[DATASET RECORDS Boundary: Start]

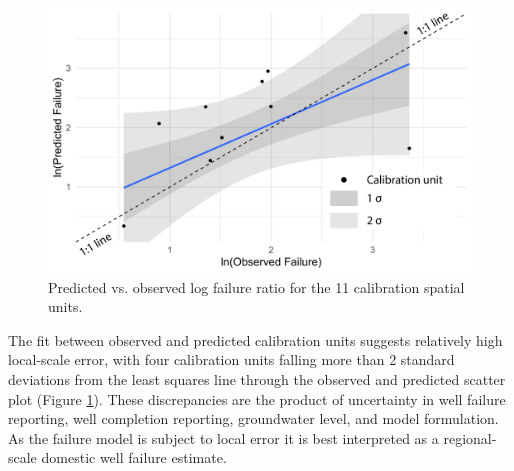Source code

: \begin{figure}[H]
	\includegraphics[width=\textwidth]{ch2_appendix_figs/erl_calibration_pred_obs_line_GF.pdf}
	\caption{Predicted vs. observed log failure ratio for the 11 calibration spatial units. }
	\label{fig:calib_line}
\end{figure}

The fit between observed and predicted calibration units suggests relatively high local-scale error, with four calibration units falling more than 2 standard deviations from the least squares line through the observed and predicted scatter plot (Figure \ref{fig:calib_line}). These discrepancies are the product of uncertainty in well failure reporting, well completion reporting, groundwater level, and model formulation. As the failure model is subject to local error it is best interpreted as a regional-scale domestic well failure estimate. 

\clearpage



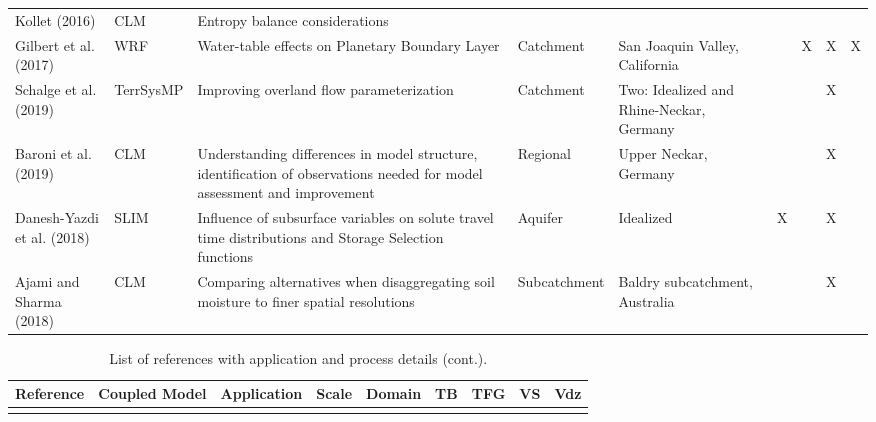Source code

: {\begin{table}
\begin{tabular}{ l  p{1.5cm} p{2cm} p{1.5cm} p{1.5cm} | c | c | c | c }
\cite{Kollet2016} Kollet (2016) & CLM & Entropy balance considerations &  &  & & & & \\
\cite{Gilbert2017b} Gilbert et al. (2017) & WRF & Water-table effects on Planetary Boundary Layer & Catchment & San Joaquin Valley, California & &X &X &X \\
\cite{Schalge2019} Schalge et al. (2019) & TerrSysMP & Improving overland flow parameterization & Catchment & Two: Idealized and Rhine-Neckar, Germany & & &X & \\						
\cite{Baroni2019} Baroni et al. (2019) & CLM & Understanding differences in model structure, identification of observations needed for model assessment and improvement & Regional & Upper Neckar, Germany & & &X & \\
\cite{Danesh-Yazdi2018} Danesh-Yazdi et al. (2018) & SLIM & Influence of subsurface variables on solute travel time distributions and Storage Selection functions & Aquifer & Idealized &X & &X & \\
\cite{Ajami2018} Ajami and Sharma (2018) & CLM & Comparing alternatives when disaggregating soil moisture to finer spatial resolutions & Subcatchment & Baldry subcatchment, Australia & & &X & \\

\end{tabular}
\label{pfref14}
\end{table}


\begin{table}
\renewcommand{\arraystretch}{2.5}
\center
\caption{List of \parflow{} references with application and process details (cont.).}
\begin{tabular}{ l  p{1.5cm} p{2cm} p{1.5cm} p{1.5cm} | c | c | c | c }
\bf{Reference} & \bf{Coupled Model} & \bf{Application} & \bf{Scale} & \bf{Domain} & \bf{TB} & \bf{TFG} & \bf{VS} & \bf{Vdz} \\ 
\hline{}


\end{tabular}
\end{table}}
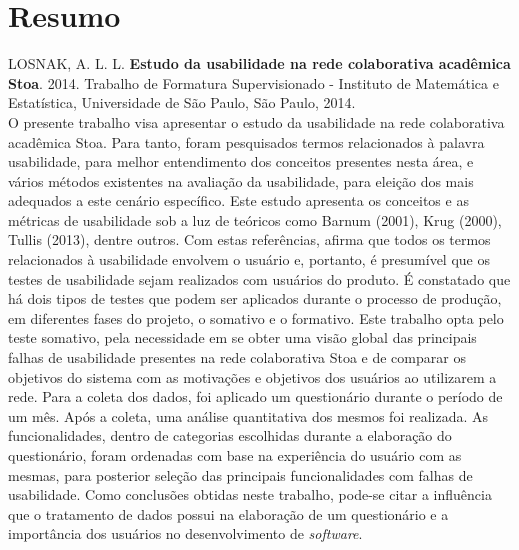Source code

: \documentclass[11pt,twoside,a4paper]{book}
\begin{document}
\chapter*{Resumo}

\noindent LOSNAK, A. L. L. \textbf{Estudo da usabilidade na rede colaborativa acadêmica Stoa}. 
2014.
Trabalho de Formatura Supervisionado - Instituto de Matemática e Estatística,
Universidade de São Paulo, São Paulo, 2014.
\\

O presente trabalho visa apresentar o estudo da usabilidade na rede colaborativa acadêmica Stoa. Para tanto, foram pesquisados
termos relacionados à palavra usabilidade, para melhor entendimento dos conceitos presentes nesta área, e vários métodos 
existentes na avaliação da usabilidade, para eleição dos mais adequados a este cenário específico. 
Este estudo apresenta os conceitos e as métricas de usabilidade sob a luz de teóricos como Barnum (2001), Krug (2000), 
Tullis (2013), dentre outros. Com estas referências, afirma que todos os termos relacionados à usabilidade envolvem o usuário
e, portanto, é presumível que os testes de usabilidade sejam realizados com usuários do produto. 
É constatado que há dois tipos de testes que podem ser aplicados durante o processo de produção, em diferentes fases do 
projeto, o somativo e o formativo. Este trabalho opta pelo teste somativo, pela necessidade em se obter uma visão global das
principais falhas de usabilidade presentes na rede colaborativa Stoa e de comparar os objetivos do sistema com as motivações
e objetivos dos usuários ao utilizarem a rede. 
Para a coleta dos dados, foi aplicado um questionário durante o período de um mês. Após a coleta, uma análise quantitativa dos
mesmos foi realizada. As funcionalidades, dentro de categorias escolhidas durante a elaboração do questionário, foram ordenadas
com base na experiência do usuário com as mesmas, para posterior seleção das principais funcionalidades com falhas de 
usabilidade. Como conclusões obtidas neste trabalho, pode-se citar a influência que o tratamento de dados possui na elaboração de um questionário e a importância dos usuários no desenvolvimento de \emph{software}.
\\
\end{document}

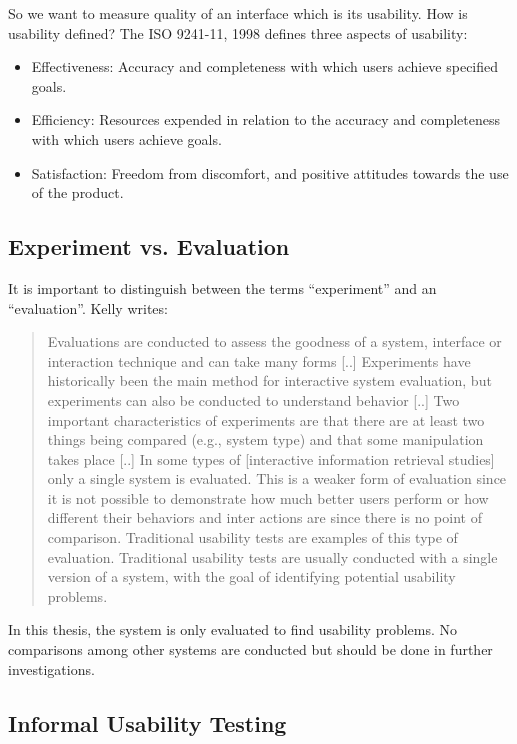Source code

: \documentclass[11pt]{report}
\begin{document}
So we want to measure quality of an interface which is its usability. How is usability defined? The ISO 9241-11, 1998 \cite{ISO} defines three aspects of usability:
\begin{itemize}
	\item Effectiveness: Accuracy and completeness with which users achieve specified goals.
	\item Efficiency: Resources expended in relation to the accuracy and completeness with which users achieve goals.
	\item Satisfaction: Freedom from discomfort, and positive attitudes towards the use of the product.
\end{itemize}

\subsection{Experiment vs. Evaluation}

It is important to distinguish between the terms ``experiment'' and an ``evaluation''. Kelly \cite{Kelly2007} writes:
\begin{quote}
Evaluations are conducted to assess the goodness of a system, interface or interaction technique and can take many forms [..] Experiments have historically been the main method for interactive system evaluation, but experiments can also be conducted to understand behavior [..] Two important characteristics of experiments are that there are at least two things being compared (e.g., system type) and that some manipulation takes place [..] In some types of [interactive information retrieval studies] only a single system is evaluated. This is a weaker form of evaluation since it is not possible to demonstrate how much better users perform or how different their behaviors and inter actions are since there is no point of comparison. Traditional usability tests are examples of this type of evaluation. Traditional usability tests are usually conducted with a single version of a system, with the goal of identifying potential usability problems.	
\end{quote}

In this thesis, the system is only evaluated to find usability problems. No comparisons among other systems are conducted but should be done in further investigations.

\subsection{Informal Usability Testing}
\end{document}

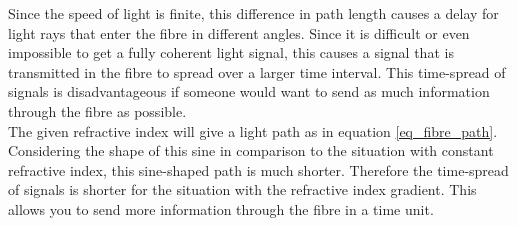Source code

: \documentclass{article}
\begin{document}
Since the speed of light is finite, this difference in path length causes a delay for light rays that enter the fibre in different angles. Since it is difficult or even impossible to get a fully coherent light signal, this causes a signal that is transmitted in the fibre to spread over a larger time interval. This time-spread of signals is disadvantageous if someone would want to send as much information through the fibre as possible. \\
The given refractive index will give a light path as in equation \ref{eq_fibre_path}. Considering the shape of this sine in comparison to the situation with constant refractive index, this sine-shaped path is much shorter. Therefore the time-spread of signals is shorter for the situation with the refractive index gradient. This allows you to send more information through the fibre in a time unit.
\end{document}

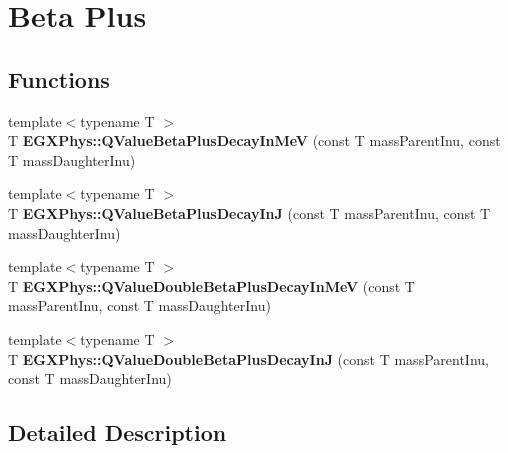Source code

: \hypertarget{group___e_g_x_phys-_q_value-_beta_plus}{}\section{Beta Plus}
\label{group___e_g_x_phys-_q_value-_beta_plus}
\subsection*{Functions}
\begin{DoxyCompactItemize}
\item 
\mbox{\label{group___e_g_x_phys-_q_value-_beta_plus_ga3c4f7ec8e7c44d01d3aee6447a5ab443}} 
{\footnotesize template$<$typename T $>$ }\\T {\bfseries E\+G\+X\+Phys\+::\+Q\+Value\+Beta\+Plus\+Decay\+In\+MeV} (const T mass\+Parent\+Inu, const T mass\+Daughter\+Inu)
\item 
\mbox{\label{group___e_g_x_phys-_q_value-_beta_plus_gaaee51753f077c9fe05188aa5b24f642e}} 
{\footnotesize template$<$typename T $>$ }\\T {\bfseries E\+G\+X\+Phys\+::\+Q\+Value\+Beta\+Plus\+Decay\+InJ} (const T mass\+Parent\+Inu, const T mass\+Daughter\+Inu)
\item 
\mbox{\label{group___e_g_x_phys-_q_value-_beta_plus_gab78be314eac63ddbce441b4c8b22b47d}} 
{\footnotesize template$<$typename T $>$ }\\T {\bfseries E\+G\+X\+Phys\+::\+Q\+Value\+Double\+Beta\+Plus\+Decay\+In\+MeV} (const T mass\+Parent\+Inu, const T mass\+Daughter\+Inu)
\item 
\mbox{\label{group___e_g_x_phys-_q_value-_beta_plus_ga3531ffda0c561a601a61f54f5c7780df}} 
{\footnotesize template$<$typename T $>$ }\\T {\bfseries E\+G\+X\+Phys\+::\+Q\+Value\+Double\+Beta\+Plus\+Decay\+InJ} (const T mass\+Parent\+Inu, const T mass\+Daughter\+Inu)
\end{DoxyCompactItemize}


\subsection{Detailed Description}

[DATASET RECORDS Boundary: End]

» **WHAT IS REQUIRED**: When copying from the data above, begin at the line containing "Australia & & &X & \\" and end at the line containing "Trabalho de Formatura"; return those lines exactly and leave all pictures behind.

» **SOLUTION FOR THIS PROBLEM**:
\cite{Ajami2018} Ajami and Sharma (2018) & CLM & Comparing alternatives when disaggregating soil moisture to finer spatial resolutions & Subcatchment & Baldry subcatchment, Australia & & &X & \\

\end{tabular}
\label{pfref14}
\end{table}


\begin{table}
\renewcommand{\arraystretch}{2.5}
\center
\caption{List of \parflow{} references with application and process details (cont.).}
\begin{tabular}{ l  p{1.5cm} p{2cm} p{1.5cm} p{1.5cm} | c | c | c | c }
\bf{Reference} & \bf{Coupled Model} & \bf{Application} & \bf{Scale} & \bf{Domain} & \bf{TB} & \bf{TFG} & \bf{VS} & \bf{Vdz} \\ 
\hline{}


\end{tabular}
\end{table}}
Source code

: \documentclass[11pt,twoside,a4paper]{book}
\begin{document}
\chapter*{Resumo}

\noindent LOSNAK, A. L. L. \textbf{Estudo da usabilidade na rede colaborativa acadêmica Stoa}. 
2014.
Trabalho de Formatura Supervisionado - Instituto de Matemática e Estatística,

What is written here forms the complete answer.